# Legal and Non Lethal Weapons for preppers



## The Bear (Dec 31, 2011)

I just got done watching doomsday preppers and they were talking about stun guns. Even though the gun strokers out there will laugh, this might be some of the only line for some people to defend themselves. Some things I can think of for others in urban survival environments would include. Do note that some of these you have to have a permit or some states even ban these items (gesh!), so check with your local and state laws. 

Stun guns
Knives
Swords
Batons
Sling shots with steel bbs


----------



## acidlittle (Jan 24, 2012)

Stun guns are rubbish to be honest, if you are going to get something get a taser. The ones with the barbs that actually SHOOT at the attacker, these put them on the ground until you run out of juice or stop hitting the button. Stun guns just hurt the area they contact. Once you remove it, they can get back up. batons area great alternative but get training on how to effectively use it!


----------



## SurvivalFreak (Feb 20, 2012)

Pepper Spray... or bear spray.


----------



## mcgeorge (Nov 3, 2011)

x3 on stun guns. They would just piss me off if someone attacked me with one. You have to get really close to the person to use it also. Mace or Tasers would be my choice.


----------



## The Tourist (Jun 9, 2016)

*Mace or Tasers would be my choice*.

I admire your choice and your restraint. I learned to shoot pistols at a police range (my friend was a police officer), and I really never thought of the "targets" as future combatants. Then again, I was young and stupid.

Yes, my wife and I have the best defensive combat items money can buy. Then again, folks had better get used to the idea that not all interlopers are going to run and hide because a buzzer goes off--and my house has alarms!

Even when I know that the midnight disturbance is most likely a some ignorant looter, I have to engage the idiot and hope that he just takes off running. But to be fair, I do not have training in Mace or Tasers, nor do I know where to get this education here in Dane County.

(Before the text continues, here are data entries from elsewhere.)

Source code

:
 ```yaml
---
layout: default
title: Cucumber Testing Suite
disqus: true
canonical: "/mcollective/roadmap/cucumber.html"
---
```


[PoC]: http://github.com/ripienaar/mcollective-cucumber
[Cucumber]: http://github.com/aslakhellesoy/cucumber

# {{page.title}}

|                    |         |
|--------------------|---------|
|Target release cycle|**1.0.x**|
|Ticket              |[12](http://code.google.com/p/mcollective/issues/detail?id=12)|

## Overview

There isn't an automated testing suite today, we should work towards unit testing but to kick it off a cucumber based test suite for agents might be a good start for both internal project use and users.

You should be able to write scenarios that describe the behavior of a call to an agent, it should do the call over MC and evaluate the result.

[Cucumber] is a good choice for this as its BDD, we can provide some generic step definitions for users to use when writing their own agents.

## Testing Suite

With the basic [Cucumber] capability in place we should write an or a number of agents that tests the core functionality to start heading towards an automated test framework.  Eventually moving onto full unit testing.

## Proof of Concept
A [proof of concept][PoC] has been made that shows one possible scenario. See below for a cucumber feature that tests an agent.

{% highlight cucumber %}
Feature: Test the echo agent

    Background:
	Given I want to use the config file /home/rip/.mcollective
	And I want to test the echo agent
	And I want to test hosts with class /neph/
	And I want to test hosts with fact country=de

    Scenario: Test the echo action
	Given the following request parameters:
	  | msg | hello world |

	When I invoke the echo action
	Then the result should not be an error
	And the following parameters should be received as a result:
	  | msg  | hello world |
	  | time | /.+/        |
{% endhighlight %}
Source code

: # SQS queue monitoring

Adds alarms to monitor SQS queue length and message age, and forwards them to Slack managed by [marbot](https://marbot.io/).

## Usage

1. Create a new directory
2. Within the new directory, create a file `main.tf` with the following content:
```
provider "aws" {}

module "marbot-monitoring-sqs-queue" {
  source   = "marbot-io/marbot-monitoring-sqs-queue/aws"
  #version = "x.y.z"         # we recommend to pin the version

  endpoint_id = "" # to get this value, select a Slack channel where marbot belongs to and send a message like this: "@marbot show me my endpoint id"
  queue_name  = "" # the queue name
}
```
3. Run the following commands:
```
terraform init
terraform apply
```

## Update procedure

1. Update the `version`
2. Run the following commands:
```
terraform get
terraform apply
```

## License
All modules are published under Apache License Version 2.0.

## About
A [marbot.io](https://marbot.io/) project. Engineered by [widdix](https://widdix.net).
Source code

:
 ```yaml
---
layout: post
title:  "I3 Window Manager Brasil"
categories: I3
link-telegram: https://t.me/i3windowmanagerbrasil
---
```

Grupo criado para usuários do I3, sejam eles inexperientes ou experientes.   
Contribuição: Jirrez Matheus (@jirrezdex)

Hopefully the thief knows that my armament is a 1911 and he just beats feet. I really don't want to kill a young man for stealing an electric coffee maker...


----------



## Real Old Man (Aug 17, 2015)

SurvivalFreak said:


> Pepper Spray... or bear spray.


Be very careful with any use of bear spray. It is a more highly concentrated form of pepper spray and can be lethal when misused on humans


----------



## Tanya49! (Jun 20, 2020)

I think if it came to having to stop an attacker, I would want to permanently stop them and not want to worry about retaliation later. If I had any hogs I could use the carcasses for feed. Win win!


----------